Electrical networks can be subjected to many types of disturbances, such as small to medium fluctuations of the power injections and consumptions due to intermittent energy sources, larger power disturbances such as power plant outages, or the breakdown of an electrical line. There are various measures of the impact of such disturbances. For instance, one may consider the time the system requires to settle back to a synchronous state, or the magnitude of the excursion of some quantities, such as voltage angles or frequency, away from their desired values. In this work, we investigate the effect of a line loss on the Rate of Change of Frequency (RoCoF), which is the largest time derivative of the voltage frequencies. It is a measure of the severity of a perturbation that is standardly used in the operation of electric power grids. In practice, the current operating state of the system is not known. We therefore derive statistical properties of the RoCoF after a line loss for cases when the exact operating state of the system is uncertain.
I Introduction
Modern societies are heavily relying on electric power. The ongoing energy transition in many parts of the world, aiming at substituting conventional power plants by new renewable energy sources is leading to significant changes in the operation of power systems. In this context, the reliability of electric power grids and the safety of electricity supply are becoming more challenging than they were in the past. Fast, preferably real-time assessments of network vulnerabilities are needed to guarantee a secure electricity supply. One appealing way to evaluate the robustness and identify vulnerabilities of electric power networks is to measure their dynamical response to various external perturbations. Different performance metrics have been introduced and used to qualitatively and quantitatively measure how strongly a given perturbation affects the system.

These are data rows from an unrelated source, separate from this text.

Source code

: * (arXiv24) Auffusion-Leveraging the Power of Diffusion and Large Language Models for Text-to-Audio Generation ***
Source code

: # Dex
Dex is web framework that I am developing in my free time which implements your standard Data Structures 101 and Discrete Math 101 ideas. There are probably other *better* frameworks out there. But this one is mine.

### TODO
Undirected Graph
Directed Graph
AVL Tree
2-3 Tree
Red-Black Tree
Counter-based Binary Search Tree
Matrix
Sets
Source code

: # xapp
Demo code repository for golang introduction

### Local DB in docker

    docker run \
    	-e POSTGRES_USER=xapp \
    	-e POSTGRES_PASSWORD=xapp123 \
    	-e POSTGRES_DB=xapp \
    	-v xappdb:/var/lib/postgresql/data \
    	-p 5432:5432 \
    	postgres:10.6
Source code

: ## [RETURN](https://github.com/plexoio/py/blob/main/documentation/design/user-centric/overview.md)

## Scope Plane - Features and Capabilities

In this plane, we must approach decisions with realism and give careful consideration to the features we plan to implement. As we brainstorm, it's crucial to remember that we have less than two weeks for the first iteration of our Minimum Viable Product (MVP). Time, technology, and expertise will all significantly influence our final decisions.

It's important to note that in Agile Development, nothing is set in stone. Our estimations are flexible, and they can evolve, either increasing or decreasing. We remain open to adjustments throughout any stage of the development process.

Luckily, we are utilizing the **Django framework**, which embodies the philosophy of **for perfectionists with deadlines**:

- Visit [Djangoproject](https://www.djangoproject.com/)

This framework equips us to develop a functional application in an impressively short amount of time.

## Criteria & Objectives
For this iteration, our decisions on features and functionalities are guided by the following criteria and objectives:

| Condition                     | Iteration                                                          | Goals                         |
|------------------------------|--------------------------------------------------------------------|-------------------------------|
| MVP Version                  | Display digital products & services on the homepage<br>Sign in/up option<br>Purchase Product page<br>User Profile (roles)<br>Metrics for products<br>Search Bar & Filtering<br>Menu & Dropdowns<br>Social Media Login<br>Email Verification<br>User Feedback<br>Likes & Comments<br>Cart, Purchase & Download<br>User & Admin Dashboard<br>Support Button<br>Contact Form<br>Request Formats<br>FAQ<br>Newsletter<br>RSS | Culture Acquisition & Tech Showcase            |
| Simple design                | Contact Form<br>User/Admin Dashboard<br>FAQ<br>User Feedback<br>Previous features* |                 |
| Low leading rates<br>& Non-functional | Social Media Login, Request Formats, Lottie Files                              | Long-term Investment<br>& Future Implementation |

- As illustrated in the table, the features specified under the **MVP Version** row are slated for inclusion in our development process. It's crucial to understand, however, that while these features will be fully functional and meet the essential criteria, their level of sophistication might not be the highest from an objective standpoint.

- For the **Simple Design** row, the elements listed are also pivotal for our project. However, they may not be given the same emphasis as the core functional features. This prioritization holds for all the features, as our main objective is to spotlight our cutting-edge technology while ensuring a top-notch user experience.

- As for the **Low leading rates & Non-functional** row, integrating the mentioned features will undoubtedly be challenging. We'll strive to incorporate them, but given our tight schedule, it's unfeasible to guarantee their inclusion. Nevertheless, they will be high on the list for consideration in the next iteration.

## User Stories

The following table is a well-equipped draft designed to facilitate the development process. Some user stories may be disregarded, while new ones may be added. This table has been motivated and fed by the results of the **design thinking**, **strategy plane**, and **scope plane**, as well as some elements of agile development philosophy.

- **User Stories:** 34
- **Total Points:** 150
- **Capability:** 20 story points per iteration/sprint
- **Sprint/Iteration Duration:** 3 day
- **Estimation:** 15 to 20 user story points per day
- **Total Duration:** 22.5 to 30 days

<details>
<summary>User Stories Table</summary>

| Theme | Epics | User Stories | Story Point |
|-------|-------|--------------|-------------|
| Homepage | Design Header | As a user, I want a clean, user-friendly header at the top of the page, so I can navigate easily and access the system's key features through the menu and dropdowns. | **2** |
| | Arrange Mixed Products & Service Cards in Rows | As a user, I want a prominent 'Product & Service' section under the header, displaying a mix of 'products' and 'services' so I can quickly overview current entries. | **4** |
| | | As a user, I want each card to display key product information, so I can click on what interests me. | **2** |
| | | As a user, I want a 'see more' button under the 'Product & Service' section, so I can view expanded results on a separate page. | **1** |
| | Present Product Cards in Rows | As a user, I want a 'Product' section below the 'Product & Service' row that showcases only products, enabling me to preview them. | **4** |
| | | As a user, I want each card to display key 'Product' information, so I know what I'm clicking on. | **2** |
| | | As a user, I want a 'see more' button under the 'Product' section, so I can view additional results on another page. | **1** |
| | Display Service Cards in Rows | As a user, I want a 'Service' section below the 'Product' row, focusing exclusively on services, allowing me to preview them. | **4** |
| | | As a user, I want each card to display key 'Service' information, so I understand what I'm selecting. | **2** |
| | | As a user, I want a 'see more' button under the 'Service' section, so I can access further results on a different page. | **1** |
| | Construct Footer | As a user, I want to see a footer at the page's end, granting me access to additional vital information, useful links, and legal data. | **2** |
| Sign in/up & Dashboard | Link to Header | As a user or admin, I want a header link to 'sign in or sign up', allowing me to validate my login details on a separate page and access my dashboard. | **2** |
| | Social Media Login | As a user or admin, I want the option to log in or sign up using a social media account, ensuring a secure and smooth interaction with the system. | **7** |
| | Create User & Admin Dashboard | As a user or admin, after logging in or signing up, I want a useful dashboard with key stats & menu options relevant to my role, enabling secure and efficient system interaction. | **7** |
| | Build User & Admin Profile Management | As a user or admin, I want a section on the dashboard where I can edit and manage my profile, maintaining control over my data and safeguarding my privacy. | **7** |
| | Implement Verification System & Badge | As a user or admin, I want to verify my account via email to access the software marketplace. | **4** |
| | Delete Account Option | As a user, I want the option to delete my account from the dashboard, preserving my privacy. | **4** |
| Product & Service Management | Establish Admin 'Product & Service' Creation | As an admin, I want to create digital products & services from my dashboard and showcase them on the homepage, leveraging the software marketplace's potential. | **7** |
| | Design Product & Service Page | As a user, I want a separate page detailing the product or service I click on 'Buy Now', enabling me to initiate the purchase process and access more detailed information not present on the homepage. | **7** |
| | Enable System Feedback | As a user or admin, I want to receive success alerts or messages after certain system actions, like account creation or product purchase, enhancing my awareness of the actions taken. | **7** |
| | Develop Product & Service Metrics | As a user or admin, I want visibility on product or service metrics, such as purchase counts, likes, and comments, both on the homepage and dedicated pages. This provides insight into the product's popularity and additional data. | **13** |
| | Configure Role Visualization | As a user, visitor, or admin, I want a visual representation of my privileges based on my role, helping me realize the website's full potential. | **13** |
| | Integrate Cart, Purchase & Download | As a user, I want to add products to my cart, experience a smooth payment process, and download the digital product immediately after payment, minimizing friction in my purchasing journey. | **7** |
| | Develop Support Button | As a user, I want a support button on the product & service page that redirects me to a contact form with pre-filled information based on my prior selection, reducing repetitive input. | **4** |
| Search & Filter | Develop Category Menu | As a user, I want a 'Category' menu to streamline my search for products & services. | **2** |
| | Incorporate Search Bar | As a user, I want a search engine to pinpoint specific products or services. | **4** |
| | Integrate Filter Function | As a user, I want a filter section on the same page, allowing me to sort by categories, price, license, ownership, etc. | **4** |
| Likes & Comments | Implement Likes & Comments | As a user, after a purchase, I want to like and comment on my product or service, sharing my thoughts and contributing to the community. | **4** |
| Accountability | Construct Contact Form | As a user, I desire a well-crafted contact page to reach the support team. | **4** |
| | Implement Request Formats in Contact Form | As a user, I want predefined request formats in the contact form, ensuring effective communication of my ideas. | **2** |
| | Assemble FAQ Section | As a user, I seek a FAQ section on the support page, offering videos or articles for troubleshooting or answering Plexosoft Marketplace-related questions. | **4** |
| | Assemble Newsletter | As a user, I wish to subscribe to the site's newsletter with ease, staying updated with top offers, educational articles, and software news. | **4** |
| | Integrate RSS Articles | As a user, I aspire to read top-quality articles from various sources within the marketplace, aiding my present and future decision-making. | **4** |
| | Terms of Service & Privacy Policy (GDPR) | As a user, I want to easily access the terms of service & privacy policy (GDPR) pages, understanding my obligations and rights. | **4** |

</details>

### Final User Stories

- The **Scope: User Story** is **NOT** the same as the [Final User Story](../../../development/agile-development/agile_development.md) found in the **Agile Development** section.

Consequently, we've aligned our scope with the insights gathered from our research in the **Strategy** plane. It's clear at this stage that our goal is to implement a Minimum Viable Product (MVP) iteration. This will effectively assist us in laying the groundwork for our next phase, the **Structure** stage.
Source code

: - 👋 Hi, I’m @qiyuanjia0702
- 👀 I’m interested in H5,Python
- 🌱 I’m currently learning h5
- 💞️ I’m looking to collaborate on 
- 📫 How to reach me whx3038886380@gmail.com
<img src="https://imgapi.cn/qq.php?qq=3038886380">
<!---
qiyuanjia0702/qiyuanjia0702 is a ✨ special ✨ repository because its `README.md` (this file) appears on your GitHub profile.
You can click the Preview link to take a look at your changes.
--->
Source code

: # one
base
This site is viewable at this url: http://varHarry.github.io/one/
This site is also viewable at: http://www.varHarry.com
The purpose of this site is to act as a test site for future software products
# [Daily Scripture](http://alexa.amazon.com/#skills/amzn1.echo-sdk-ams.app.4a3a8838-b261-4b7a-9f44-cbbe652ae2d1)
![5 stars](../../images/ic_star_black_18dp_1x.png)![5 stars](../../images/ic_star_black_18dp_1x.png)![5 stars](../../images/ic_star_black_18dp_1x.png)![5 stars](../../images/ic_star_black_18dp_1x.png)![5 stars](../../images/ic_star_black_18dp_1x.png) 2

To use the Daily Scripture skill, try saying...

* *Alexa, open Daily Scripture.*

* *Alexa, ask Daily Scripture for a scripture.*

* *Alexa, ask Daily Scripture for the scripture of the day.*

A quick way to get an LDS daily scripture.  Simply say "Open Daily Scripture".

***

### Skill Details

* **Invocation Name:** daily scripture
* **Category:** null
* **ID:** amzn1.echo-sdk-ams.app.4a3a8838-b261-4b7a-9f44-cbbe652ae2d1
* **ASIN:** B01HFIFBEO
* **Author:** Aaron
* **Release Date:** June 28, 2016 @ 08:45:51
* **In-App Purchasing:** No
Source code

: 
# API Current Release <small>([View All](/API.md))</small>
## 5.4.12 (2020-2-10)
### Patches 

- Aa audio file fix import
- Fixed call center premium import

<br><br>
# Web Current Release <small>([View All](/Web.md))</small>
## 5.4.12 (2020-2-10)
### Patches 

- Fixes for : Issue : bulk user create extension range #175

Commonly studied perturbations are changes in the power profile. Summers et al. (2015); Siami and Motee (2016); Fardad et al. (2014); Tyloo et al. (2018a); Tegling et al. (2015); Grunberg and Gayme (2018); Poolla et al. (2017); Paganini and Mallada (2017) They can reflect planned redispatches of power generation or uncontrollable variations of power consumptions. They may also result from more dramatic events, such as the unexpected loss of a power plant. Other important types of operationally relevant perturbations are line faults. Coletta and Jacquod (2019) As a matter of fact, electrical lines are vulnerable to various unpredictable events, such as grounding, overload, or attacks. Lines can also be voluntarily disconnected when the power flow they carry exceeds their thermal limit for too long, or when other safety limits are exceeded. Treating line contingencies analytically is however much more challenging. Indeed, power perturbations appear in the dynamics as an additive disturbance, changing the power input or output at some buses, while a line loss modifies the network Laplacian matrix and appears as a multiplicative disturbance. Analytically evaluating the impact of a line contingency is then intrinsically more challenging than evaluating the impact of a power disturbance.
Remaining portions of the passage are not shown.